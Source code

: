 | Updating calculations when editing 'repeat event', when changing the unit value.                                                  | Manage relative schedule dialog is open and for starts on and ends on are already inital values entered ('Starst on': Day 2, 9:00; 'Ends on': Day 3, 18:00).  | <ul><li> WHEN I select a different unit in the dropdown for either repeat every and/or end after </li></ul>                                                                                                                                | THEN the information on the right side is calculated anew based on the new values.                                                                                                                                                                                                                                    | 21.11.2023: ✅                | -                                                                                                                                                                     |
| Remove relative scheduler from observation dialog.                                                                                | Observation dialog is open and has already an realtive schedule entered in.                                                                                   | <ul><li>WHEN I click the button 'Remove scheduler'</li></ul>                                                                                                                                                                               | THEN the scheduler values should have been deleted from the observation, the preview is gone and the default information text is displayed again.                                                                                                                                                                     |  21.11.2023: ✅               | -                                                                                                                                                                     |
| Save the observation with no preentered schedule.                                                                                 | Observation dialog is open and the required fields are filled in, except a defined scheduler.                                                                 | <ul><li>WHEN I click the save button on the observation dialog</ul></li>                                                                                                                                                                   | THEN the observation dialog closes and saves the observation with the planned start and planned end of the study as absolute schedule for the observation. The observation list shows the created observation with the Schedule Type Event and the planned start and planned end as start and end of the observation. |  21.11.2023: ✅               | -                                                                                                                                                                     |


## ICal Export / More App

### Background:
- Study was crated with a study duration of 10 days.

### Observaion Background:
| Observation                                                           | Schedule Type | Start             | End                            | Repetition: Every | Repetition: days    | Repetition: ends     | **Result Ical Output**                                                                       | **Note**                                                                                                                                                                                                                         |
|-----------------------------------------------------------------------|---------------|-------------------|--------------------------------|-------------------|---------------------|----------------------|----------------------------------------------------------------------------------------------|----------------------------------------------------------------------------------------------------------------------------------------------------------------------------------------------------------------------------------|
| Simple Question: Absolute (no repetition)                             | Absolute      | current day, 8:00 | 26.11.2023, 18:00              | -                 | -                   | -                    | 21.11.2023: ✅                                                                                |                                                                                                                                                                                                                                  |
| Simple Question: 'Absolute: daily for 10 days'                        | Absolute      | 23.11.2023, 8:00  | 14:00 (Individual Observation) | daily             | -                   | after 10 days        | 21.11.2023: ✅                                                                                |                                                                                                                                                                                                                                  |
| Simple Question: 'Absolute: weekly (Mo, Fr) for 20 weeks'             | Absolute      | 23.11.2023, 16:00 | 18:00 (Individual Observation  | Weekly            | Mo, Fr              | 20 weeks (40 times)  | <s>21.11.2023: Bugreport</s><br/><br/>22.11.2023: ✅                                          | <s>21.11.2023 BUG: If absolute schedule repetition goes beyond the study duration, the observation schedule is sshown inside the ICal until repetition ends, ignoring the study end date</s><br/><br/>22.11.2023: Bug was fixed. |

★ ★ ★

*TASK TO COMPLETE*. Write the entries out once more, exactly as they were given.

*WRITTEN SOLUTION*.
Source code

: | Updating calculations when editing 'repeat event', when changing the unit value.                                                  | Manage relative schedule dialog is open and for starts on and ends on are already inital values entered ('Starst on': Day 2, 9:00; 'Ends on': Day 3, 18:00).  | <ul><li> WHEN I select a different unit in the dropdown for either repeat every and/or end after </li></ul>                                                                                                                                | THEN the information on the right side is calculated anew based on the new values.                                                                                                                                                                                                                                    | 21.11.2023: ✅                | -                                                                                                                                                                     |
| Remove relative scheduler from observation dialog.                                                                                | Observation dialog is open and has already an realtive schedule entered in.                                                                                   | <ul><li>WHEN I click the button 'Remove scheduler'</li></ul>                                                                                                                                                                               | THEN the scheduler values should have been deleted from the observation, the preview is gone and the default information text is displayed again.                                                                                                                                                                     |  21.11.2023: ✅               | -                                                                                                                                                                     |
| Save the observation with no preentered schedule.                                                                                 | Observation dialog is open and the required fields are filled in, except a defined scheduler.                                                                 | <ul><li>WHEN I click the save button on the observation dialog</ul></li>                                                                                                                                                                   | THEN the observation dialog closes and saves the observation with the planned start and planned end of the study as absolute schedule for the observation. The observation list shows the created observation with the Schedule Type Event and the planned start and planned end as start and end of the observation. |  21.11.2023: ✅               | -                                                                                                                                                                     |


## ICal Export / More App

### Background:
- Study was crated with a study duration of 10 days.

### Observaion Background:
| Observation                                                           | Schedule Type | Start             | End                            | Repetition: Every | Repetition: days    | Repetition: ends     | **Result Ical Output**                                                                       | **Note**                                                                                                                                                                                                                         |
|-----------------------------------------------------------------------|---------------|-------------------|--------------------------------|-------------------|---------------------|----------------------|----------------------------------------------------------------------------------------------|----------------------------------------------------------------------------------------------------------------------------------------------------------------------------------------------------------------------------------|
| Simple Question: Absolute (no repetition)                             | Absolute      | current day, 8:00 | 26.11.2023, 18:00              | -                 | -                   | -                    | 21.11.2023: ✅                                                                                |                                                                                                                                                                                                                                  |
| Simple Question: 'Absolute: daily for 10 days'                        | Absolute      | 23.11.2023, 8:00  | 14:00 (Individual Observation) | daily             | -                   | after 10 days        | 21.11.2023: ✅                                                                                |                                                                                                                                                                                                                                  |
| Simple Question: 'Absolute: weekly (Mo, Fr) for 20 weeks'             | Absolute      | 23.11.2023, 16:00 | 18:00 (Individual Observation  | Weekly            | Mo, Fr              | 20 weeks (40 times)  | <s>21.11.2023: Bugreport</s><br/><br/>22.11.2023: ✅                                          | <s>21.11.2023 BUG: If absolute schedule repetition goes beyond the study duration, the observation schedule is sshown inside the ICal until repetition ends, ignoring the study end date</s><br/><br/>22.11.2023: Bug was fixed. |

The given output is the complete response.